H.R. McMaster, in a call with his counterparts in South Korea, explained that the U.S. will honor initial agreements and pay for the installation of a U.S. missile shield on South Korean soil, the South Korean presidential office said in a statement. McMaster reportedly reaffirmed the importance of the U.S.-South Korean alliance
The U.S. is in the process of installing a Terminal High Altitude Area Defense (THAAD) anti-missile system in South Korea. The decision to boost South Korean missile defense through the addition of THAAD was officially announced last July. The installation process began immediately after North Korea fired off a salvo of four extended-range Scuds in early March.
The missile shield is expensive, and the president is not clear on why the U.S. is covering the costs.
“I informed South Korea it would be appropriate if they paid. It’s a billion-dollar system,” Trump told Reuters Friday. “It’s phenomenal, shoots missiles right out of the sky.”
The original arrangement was that Seoul secures the land and the U.S. pays for THAAD.
The cost of THAAD is estimated to be about $1.2 billion, but there are key reasons the U.S. is unwilling to sell the missile shield to our allies in South Korea.
“We want to retain THAAD in our arsenal, consistent with all other U.S. weapons systems deployed on the Korean peninsula,” a Department of State official told Reuters reporters, “We own them. We retain them. We have the right to redeploy them.”

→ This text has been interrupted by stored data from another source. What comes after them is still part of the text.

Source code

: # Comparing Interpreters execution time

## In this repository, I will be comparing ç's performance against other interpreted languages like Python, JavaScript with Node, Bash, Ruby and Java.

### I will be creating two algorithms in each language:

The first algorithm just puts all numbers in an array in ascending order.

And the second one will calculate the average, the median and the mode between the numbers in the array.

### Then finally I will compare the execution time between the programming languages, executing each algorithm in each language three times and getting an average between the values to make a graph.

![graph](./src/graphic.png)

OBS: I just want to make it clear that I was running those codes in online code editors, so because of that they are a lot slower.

“National Security Adviser H.R. McMaster explained that the recent statements by President Trump were made in a general context, in line with the U.S. public expectations on defense cost burden-sharing with allies,” Seoul said in a statement.
Major elements of the THAAD system are moving into Seongju, and the anti-missile system is expected to be operational soon. The missile shield is expected to boost regional missile defense, protecting allies and U.S. troops in the region as North Korea continues to advance its weapons program.